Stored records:
--- START ---

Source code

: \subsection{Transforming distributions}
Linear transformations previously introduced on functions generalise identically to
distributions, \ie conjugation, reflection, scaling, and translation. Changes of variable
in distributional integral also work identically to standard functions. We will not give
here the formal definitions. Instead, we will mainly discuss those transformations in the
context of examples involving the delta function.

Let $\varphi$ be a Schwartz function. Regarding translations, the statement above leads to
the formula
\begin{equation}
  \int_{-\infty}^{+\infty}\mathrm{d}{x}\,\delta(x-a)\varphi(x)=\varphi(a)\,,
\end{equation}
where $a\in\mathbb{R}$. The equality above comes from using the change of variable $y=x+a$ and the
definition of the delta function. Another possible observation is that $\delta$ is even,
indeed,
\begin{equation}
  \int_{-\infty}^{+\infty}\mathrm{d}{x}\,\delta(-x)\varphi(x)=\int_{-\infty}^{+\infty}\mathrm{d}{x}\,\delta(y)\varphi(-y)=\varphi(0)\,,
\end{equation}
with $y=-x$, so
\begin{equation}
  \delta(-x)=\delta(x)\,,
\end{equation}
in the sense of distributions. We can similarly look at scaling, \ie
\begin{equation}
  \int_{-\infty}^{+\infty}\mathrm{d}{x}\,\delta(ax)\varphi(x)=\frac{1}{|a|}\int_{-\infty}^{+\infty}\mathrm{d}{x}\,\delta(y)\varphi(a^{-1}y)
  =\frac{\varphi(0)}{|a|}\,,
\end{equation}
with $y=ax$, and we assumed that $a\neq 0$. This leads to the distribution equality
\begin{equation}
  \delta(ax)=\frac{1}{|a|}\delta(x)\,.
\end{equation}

--- END ---

◆ **EXERCISE OBJECTIVE**
Looking over the records, find each line with the word "leads" and copy it.

◆ **EXERCISE SOLUTION**
Let $\varphi$ be a Schwartz function. Regarding translations, the statement above leads to
with $y=ax$, and we assumed that $a\neq 0$. This leads to the distribution equality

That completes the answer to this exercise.